What to Do For a Sunburn

The key to sunburn treatment is to act fast. Here are some tips for minimizing the pain and damage to your skin.

Get out of the sun. It can take up to six hours for the full effects of a sunburn to make themselves known, which is why you should get out of the sun the minute you start to see any redness on your skin or sense you might be getting burned. You want to stop the burning before it gets any worse.

Hydrate. Sun exposure and sunburn cause the body to lose fluids, which is why any sunburn treatment must include rehydration. Drink plenty of water before, during and after spending time in the sun. This may also help minimize the wrinkles that follow a sunburn.

Moisturize.
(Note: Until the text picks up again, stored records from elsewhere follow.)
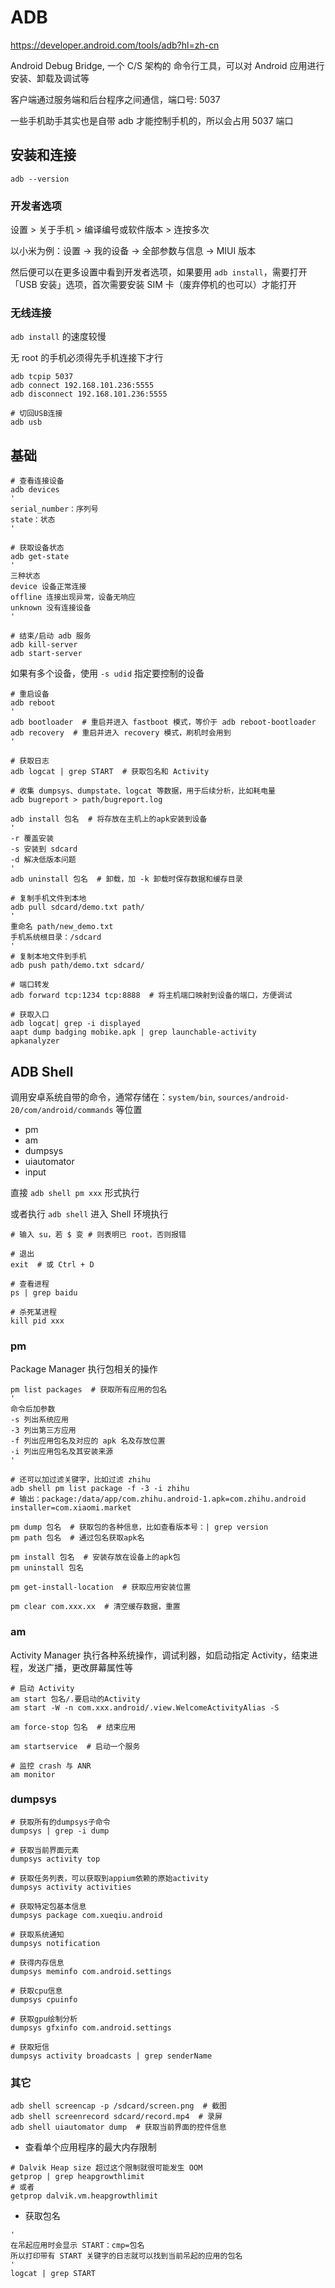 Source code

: # ADB

<https://developer.android.com/tools/adb?hl=zh-cn>

Android Debug Bridge, 一个 C/S 架构的 命令行工具，可以对 Android 应用进行安装、卸载及调试等

客户端通过服务端和后台程序之间通信，端口号: 5037

一些手机助手其实也是自带 adb 才能控制手机的，所以会占用 5037 端口

## 安装和连接



`adb --version`

### 开发者选项

设置 > 关于手机 > 编译编号或软件版本 > 连按多次

以小米为例：设置 -> 我的设备 -> 全部参数与信息 -> MIUI 版本

然后便可以在更多设置中看到开发者选项，如果要用 `adb install`，需要打开「USB 安装」选项，首次需要安装 SIM 卡（废弃停机的也可以）才能打开

### 无线连接

`adb install` 的速度较慢

无 root 的手机必须得先手机连接下才行

```shell
adb tcpip 5037
adb connect 192.168.101.236:5555
adb disconnect 192.168.101.236:5555

# 切回USB连接
adb usb
```

## 基础

```shell
# 查看连接设备
adb devices
'
serial_number：序列号
state：状态
'

# 获取设备状态
adb get-state
'
三种状态
device 设备正常连接
offline 连接出现异常，设备无响应
unknown 没有连接设备
'

# 结束/启动 adb 服务
adb kill-server
adb start-server
```

如果有多个设备，使用 `-s udid` 指定要控制的设备

```shell
# 重启设备
adb reboot
'
adb bootloader  # 重启并进入 fastboot 模式，等价于 adb reboot-bootloader
adb recovery  # 重启并进入 recovery 模式，刷机时会用到
'

# 获取日志
adb logcat | grep START  # 获取包名和 Activity

# 收集 dumpsys、dumpstate、logcat 等数据，用于后续分析，比如耗电量
adb bugreport > path/bugreport.log

adb install 包名  # 将存放在主机上的apk安装到设备
'
-r 覆盖安装
-s 安装到 sdcard
-d 解决低版本问题
'
adb uninstall 包名  # 卸载，加 -k 卸载时保存数据和缓存目录

# 复制手机文件到本地
adb pull sdcard/demo.txt path/
'
重命名 path/new_demo.txt
手机系统根目录：/sdcard
'
# 复制本地文件到手机
adb push path/demo.txt sdcard/

# 端口转发
adb forward tcp:1234 tcp:8888  # 将主机端口映射到设备的端口，方便调试

# 获取入口
adb logcat| grep -i displayed
aapt dump badging mobike.apk | grep launchable-activity
apkanalyzer
```

## ADB Shell

调用安卓系统自带的命令，通常存储在：`system/bin`, `sources/android-20/com/android/commands` 等位置

- pm
- am
- dumpsys
- uiautomator
- input

直接 `adb shell pm xxx` 形式执行

或者执行 `adb shell` 进入 Shell 环境执行

```shell
# 输入 su，若 $ 变 # 则表明已 root，否则报错

# 退出
exit  # 或 Ctrl + D

# 查看进程
ps | grep baidu

# 杀死某进程
kill pid xxx
```

### pm

Package Manager 执行包相关的操作

```shell
pm list packages  # 获取所有应用的包名
'
命令后加参数
-s 列出系统应用
-3 列出第三方应用
-f 列出应用包名及对应的 apk 名及存放位置
-i 列出应用包名及其安装来源
'

# 还可以加过滤关键字，比如过滤 zhihu
adb shell pm list package -f -3 -i zhihu
# 输出：package:/data/app/com.zhihu.android-1.apk=com.zhihu.android  installer=com.xiaomi.market

pm dump 包名  # 获取包的各种信息，比如查看版本号：| grep version
pm path 包名  # 通过包名获取apk名

pm install 包名  # 安装存放在设备上的apk包
pm uninstall 包名

pm get-install-location  # 获取应用安装位置

pm clear com.xxx.xx  # 清空缓存数据，重置
```

### am

Activity Manager 执行各种系统操作，调试利器，如启动指定 Activity，结束进程，发送广播，更改屏幕属性等

```shell
# 启动 Activity
am start 包名/.要启动的Activity
am start -W -n com.xxx.android/.view.WelcomeActivityAlias -S

am force-stop 包名  # 结束应用

am startservice  # 启动一个服务

# 监控 crash 与 ANR
am monitor
```

### dumpsys

```shell
# 获取所有的dumpsys子命令
dumpsys | grep -i dump

# 获取当前界面元素
dumpsys activity top

# 获取任务列表，可以获取到appium依赖的原始activity
dumpsys activity activities

# 获取特定包基本信息
dumpsys package com.xueqiu.android

# 获取系统通知
dumpsys notification

# 获得内存信息
dumpsys meminfo com.android.settings

# 获取cpu信息
dumpsys cpuinfo

# 获取gpu绘制分析
dumpsys gfxinfo com.android.settings

# 获取短信
dumpsys activity broadcasts | grep senderName
```

### 其它

```shell
adb shell screencap -p /sdcard/screen.png  # 截图
adb shell screenrecord sdcard/record.mp4  # 录屏
adb shell uiautomator dump  # 获取当前界面的控件信息
```

- 查看单个应用程序的最大内存限制

```shell
# Dalvik Heap size 超过这个限制就很可能发生 OOM
getprop | grep heapgrowthlimit
# 或者
getprop dalvik.vm.heapgrowthlimit
```

- 获取包名

```shell
'
在吊起应用时会显示 START：cmp=包名
所以打印带有 START 关键字的日志就可以找到当前吊起的应用的包名
'
logcat | grep START
```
Applying a cream, lotion or gel is another way to put moisture back into your skin following a sunburn, and may help to reduce the noticeability of your peeling skin as it starts to slough off. A moisturizing lotion is an important component of sunburn treatment for another crucial reason: It can help to temporarily soothe any pain, tingling or burning sensations. Also, it will help to take frequent cool showers or baths to alleviate pain symptoms.

Medicate. Over-the-counter medicines can be very helpful as part of your sunburn treatment. For example, hydrocortisone cream can be applied topically as an anti-inflammatory agent. Ibuprofen a good option for the first 48 hours after a sunburn — it’s capable of reducing swelling, redness and pain.

Rest. Don’t overexert yourself; lie down, preferably with a wash cloth soaked in cold water placed upon your sunburn. Wear loose-fitting clothing over the sunburned areas and avoid any activities that involve applying pressure to your skin.

Seek help. If you’ve suffered a severe burn, if your sunburn covers a fourth of your body, or if you have a fever or chills, see your doctor immediately for sunburn treatment.

It’s very important you also know the signs of heat exhaustion and heat stroke.

Symptoms of heat exhaustion include heavy sweating, rapid or erratic breathing and a too-fast or too-weak pulse. Heat exhaustion should be interpreted as potentially a precursor to heat stroke.

Heat stroke occurs when the body reaches an internal temperature greater than 105 F (40 C) because the body is overheated and can no longer regulate its own temperature. Symptoms of heat stroke include dry skin, racing pulse, lack of perspiration and dizziness.